Collected data
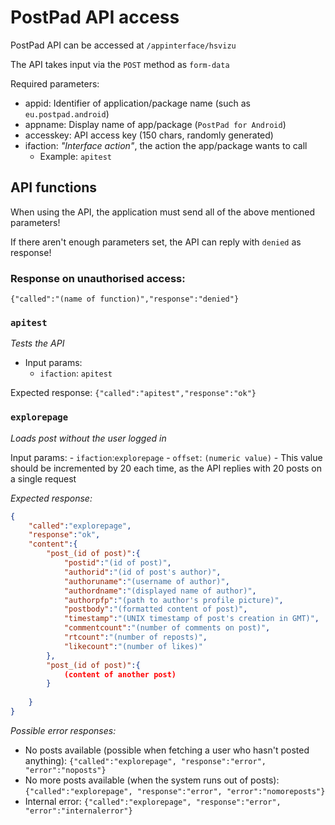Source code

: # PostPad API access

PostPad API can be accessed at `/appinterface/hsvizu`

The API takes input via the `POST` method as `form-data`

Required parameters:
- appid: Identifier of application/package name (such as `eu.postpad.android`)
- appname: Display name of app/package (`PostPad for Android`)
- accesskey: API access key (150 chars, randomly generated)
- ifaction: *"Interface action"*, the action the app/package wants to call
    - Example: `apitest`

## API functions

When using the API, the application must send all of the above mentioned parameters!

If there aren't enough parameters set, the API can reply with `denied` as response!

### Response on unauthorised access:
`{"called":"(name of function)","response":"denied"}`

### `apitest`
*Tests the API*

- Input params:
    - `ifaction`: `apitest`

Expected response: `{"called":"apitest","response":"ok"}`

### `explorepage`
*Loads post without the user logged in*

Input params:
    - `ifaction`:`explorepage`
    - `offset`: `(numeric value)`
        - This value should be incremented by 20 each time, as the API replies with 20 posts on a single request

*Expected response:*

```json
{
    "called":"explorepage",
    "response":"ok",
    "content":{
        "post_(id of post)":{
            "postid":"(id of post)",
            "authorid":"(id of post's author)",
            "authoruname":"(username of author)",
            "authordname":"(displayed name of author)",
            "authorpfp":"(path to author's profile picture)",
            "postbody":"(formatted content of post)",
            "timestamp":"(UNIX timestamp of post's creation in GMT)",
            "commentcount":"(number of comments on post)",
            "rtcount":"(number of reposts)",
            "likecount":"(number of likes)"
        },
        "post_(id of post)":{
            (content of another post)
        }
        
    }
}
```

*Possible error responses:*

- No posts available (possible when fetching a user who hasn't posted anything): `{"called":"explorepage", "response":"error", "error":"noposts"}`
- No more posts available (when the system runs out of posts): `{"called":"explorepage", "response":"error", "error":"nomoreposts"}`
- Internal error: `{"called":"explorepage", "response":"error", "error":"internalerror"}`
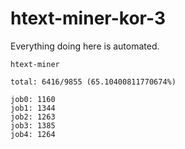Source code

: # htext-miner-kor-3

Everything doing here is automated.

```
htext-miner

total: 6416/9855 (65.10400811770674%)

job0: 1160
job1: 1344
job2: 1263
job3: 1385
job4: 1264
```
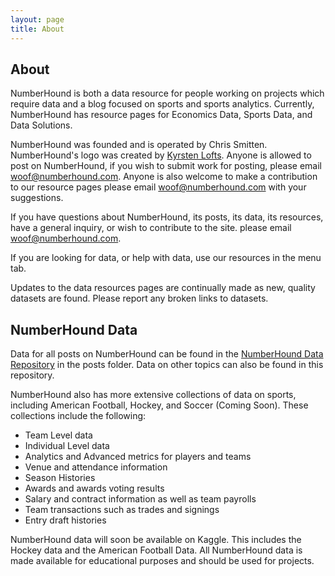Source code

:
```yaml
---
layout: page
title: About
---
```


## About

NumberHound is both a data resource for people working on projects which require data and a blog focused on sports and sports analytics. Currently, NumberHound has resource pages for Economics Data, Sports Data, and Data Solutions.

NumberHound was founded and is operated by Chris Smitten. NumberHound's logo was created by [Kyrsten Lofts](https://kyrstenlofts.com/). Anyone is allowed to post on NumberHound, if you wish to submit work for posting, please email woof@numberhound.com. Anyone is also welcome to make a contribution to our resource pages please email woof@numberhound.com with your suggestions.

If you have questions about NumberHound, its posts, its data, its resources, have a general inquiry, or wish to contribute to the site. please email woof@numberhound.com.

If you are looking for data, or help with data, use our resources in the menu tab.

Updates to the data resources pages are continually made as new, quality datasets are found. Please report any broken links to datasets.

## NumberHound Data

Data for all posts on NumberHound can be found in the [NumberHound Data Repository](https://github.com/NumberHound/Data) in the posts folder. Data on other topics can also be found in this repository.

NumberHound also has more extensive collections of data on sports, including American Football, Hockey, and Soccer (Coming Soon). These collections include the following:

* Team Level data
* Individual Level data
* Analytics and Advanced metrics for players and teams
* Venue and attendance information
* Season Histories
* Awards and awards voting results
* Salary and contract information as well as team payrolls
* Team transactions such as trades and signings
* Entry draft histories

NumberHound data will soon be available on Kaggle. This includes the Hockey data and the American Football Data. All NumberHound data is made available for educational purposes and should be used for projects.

_Task goal_
Please write out exactly, and only, the lines from the beginning of the entries through the line containing "- No posts available", including both and skipping all pictures.

_Answer_
Source code

: # PostPad API access

PostPad API can be accessed at `/appinterface/hsvizu`

The API takes input via the `POST` method as `form-data`

Required parameters:
- appid: Identifier of application/package name (such as `eu.postpad.android`)
- appname: Display name of app/package (`PostPad for Android`)
- accesskey: API access key (150 chars, randomly generated)
- ifaction: *"Interface action"*, the action the app/package wants to call
    - Example: `apitest`

## API functions

When using the API, the application must send all of the above mentioned parameters!

If there aren't enough parameters set, the API can reply with `denied` as response!

### Response on unauthorised access:
`{"called":"(name of function)","response":"denied"}`

### `apitest`
*Tests the API*

- Input params:
    - `ifaction`: `apitest`

Expected response: `{"called":"apitest","response":"ok"}`

### `explorepage`
*Loads post without the user logged in*

Input params:
    - `ifaction`:`explorepage`
    - `offset`: `(numeric value)`
        - This value should be incremented by 20 each time, as the API replies with 20 posts on a single request

*Expected response:*

```json
{
    "called":"explorepage",
    "response":"ok",
    "content":{
        "post_(id of post)":{
            "postid":"(id of post)",
            "authorid":"(id of post's author)",
            "authoruname":"(username of author)",
            "authordname":"(displayed name of author)",
            "authorpfp":"(path to author's profile picture)",
            "postbody":"(formatted content of post)",
            "timestamp":"(UNIX timestamp of post's creation in GMT)",
            "commentcount":"(number of comments on post)",
            "rtcount":"(number of reposts)",
            "likecount":"(number of likes)"
        },
        "post_(id of post)":{
            (content of another post)
        }
        
    }
}
```

*Possible error responses:*

- No posts available (possible when fetching a user who hasn't posted anything): `{"called":"explorepage", "response":"error", "error":"noposts"}`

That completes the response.